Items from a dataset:
• • • • •

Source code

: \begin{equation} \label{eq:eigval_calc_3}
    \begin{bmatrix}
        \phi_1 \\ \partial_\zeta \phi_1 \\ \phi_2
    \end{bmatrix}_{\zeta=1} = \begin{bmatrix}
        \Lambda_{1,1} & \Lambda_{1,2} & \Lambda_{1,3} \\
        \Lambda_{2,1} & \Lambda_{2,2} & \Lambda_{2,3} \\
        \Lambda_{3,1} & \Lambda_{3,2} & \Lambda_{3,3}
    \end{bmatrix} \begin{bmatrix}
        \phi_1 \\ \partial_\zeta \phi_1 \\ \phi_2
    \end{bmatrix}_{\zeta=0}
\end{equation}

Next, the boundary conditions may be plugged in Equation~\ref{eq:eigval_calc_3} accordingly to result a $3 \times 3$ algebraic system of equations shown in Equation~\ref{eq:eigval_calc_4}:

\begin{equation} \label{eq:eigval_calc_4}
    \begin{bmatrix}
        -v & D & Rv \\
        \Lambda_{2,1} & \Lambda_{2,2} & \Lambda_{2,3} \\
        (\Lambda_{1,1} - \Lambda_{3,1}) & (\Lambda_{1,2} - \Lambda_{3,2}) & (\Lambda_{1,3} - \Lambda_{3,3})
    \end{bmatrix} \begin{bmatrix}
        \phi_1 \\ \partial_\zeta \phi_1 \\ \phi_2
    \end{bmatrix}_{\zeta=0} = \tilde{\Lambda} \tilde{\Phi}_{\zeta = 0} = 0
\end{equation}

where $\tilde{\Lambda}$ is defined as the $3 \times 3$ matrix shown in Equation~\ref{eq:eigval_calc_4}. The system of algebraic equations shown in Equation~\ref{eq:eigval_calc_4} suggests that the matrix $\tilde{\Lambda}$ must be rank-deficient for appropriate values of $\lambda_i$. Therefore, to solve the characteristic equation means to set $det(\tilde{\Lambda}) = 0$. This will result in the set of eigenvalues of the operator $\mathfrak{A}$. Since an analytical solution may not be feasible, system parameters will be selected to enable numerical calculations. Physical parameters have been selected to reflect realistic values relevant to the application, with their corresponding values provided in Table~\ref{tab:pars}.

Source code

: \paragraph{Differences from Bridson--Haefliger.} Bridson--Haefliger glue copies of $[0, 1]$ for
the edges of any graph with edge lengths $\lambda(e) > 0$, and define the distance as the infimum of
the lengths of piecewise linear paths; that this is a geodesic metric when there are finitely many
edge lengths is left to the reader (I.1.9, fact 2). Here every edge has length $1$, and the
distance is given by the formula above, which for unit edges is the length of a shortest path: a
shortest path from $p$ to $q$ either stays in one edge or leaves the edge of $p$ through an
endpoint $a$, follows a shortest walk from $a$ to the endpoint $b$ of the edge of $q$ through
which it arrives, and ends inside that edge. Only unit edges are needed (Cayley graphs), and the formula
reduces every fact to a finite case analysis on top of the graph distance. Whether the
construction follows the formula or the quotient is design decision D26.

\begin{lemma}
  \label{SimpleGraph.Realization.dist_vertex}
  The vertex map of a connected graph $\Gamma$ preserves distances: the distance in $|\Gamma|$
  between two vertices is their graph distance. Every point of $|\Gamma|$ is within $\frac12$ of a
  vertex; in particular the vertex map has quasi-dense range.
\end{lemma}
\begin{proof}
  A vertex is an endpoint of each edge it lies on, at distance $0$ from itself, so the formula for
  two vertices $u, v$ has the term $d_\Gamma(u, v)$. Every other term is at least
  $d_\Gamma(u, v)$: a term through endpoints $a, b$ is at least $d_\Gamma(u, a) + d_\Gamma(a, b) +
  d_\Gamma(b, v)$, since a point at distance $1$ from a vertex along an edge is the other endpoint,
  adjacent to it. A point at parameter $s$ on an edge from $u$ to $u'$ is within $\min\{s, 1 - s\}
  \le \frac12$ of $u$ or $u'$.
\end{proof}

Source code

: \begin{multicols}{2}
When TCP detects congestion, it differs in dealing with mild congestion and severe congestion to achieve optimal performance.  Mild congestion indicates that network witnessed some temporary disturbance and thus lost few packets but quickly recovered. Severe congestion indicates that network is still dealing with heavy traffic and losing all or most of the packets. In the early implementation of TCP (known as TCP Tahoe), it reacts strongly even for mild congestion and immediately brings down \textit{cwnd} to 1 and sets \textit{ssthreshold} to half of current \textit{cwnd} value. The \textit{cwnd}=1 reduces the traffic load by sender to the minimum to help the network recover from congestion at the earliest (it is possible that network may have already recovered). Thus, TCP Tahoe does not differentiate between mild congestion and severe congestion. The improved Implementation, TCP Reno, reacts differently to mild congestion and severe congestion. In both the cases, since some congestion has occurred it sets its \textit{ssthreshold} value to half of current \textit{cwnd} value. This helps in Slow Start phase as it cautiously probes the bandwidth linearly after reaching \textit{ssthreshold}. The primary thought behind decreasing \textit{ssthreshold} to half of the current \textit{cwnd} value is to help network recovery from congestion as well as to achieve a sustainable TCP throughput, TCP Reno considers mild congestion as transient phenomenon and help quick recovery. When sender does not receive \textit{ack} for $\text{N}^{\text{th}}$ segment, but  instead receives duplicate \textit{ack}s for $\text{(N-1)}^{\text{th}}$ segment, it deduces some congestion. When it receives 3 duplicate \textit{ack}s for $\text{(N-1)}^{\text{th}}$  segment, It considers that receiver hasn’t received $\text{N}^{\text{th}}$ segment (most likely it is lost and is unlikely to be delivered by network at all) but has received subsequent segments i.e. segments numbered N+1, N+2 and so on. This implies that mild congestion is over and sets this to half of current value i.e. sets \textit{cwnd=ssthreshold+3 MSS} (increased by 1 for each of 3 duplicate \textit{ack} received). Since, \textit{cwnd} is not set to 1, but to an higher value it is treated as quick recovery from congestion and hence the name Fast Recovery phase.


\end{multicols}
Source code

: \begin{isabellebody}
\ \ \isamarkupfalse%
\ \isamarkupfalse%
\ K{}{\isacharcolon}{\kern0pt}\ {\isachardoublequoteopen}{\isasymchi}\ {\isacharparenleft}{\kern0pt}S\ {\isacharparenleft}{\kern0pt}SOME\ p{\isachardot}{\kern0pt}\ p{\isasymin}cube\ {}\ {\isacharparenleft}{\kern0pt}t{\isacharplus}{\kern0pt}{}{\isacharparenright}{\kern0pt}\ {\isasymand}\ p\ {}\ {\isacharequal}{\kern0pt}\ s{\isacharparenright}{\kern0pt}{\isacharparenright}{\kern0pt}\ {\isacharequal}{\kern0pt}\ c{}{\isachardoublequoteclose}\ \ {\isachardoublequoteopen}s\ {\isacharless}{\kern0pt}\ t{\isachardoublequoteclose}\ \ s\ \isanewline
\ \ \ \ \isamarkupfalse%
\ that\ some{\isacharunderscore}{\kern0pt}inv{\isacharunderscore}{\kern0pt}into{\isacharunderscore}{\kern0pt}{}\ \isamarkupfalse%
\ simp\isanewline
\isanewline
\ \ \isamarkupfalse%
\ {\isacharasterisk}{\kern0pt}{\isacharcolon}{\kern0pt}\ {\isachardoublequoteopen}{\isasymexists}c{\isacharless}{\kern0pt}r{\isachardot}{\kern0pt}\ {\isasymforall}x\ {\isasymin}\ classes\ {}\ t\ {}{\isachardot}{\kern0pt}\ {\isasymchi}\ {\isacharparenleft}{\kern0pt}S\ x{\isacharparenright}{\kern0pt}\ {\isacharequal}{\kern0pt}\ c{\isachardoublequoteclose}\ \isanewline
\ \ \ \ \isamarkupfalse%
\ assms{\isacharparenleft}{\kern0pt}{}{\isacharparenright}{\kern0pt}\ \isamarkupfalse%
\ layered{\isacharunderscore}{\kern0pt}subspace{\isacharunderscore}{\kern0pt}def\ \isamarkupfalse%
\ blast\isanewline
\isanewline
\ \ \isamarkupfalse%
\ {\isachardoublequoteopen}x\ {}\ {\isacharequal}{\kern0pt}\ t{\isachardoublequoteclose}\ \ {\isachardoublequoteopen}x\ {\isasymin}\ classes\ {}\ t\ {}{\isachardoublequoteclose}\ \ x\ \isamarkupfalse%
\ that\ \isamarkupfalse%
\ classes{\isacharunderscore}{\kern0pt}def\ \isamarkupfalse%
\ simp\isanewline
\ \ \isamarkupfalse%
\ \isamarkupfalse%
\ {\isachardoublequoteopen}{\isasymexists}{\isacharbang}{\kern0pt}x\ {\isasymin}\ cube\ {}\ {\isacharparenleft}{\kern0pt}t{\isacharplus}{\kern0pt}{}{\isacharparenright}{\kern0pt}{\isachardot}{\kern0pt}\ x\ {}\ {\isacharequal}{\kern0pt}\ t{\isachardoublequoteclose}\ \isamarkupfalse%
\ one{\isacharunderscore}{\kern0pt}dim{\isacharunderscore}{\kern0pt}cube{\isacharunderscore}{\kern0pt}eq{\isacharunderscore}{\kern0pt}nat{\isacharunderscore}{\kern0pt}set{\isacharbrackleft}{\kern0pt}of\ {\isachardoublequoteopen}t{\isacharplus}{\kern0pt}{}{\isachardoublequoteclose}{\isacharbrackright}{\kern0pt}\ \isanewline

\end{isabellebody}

• • • • •

## WHAT YOU HAVE TO DO
Above are the records; copy exactly the lines from the line with "edge lengths is" through the line with "endpoint $a$, follows", both included.

## RESPONSE
edge lengths is left to the reader (I.1.9, fact 2). Here every edge has length $1$, and the
distance is given by the formula above, which for unit edges is the length of a shortest path: a
shortest path from $p$ to $q$ either stays in one edge or leaves the edge of $p$ through an
endpoint $a$, follows a shortest walk from $a$ to the endpoint $b$ of the edge of $q$ through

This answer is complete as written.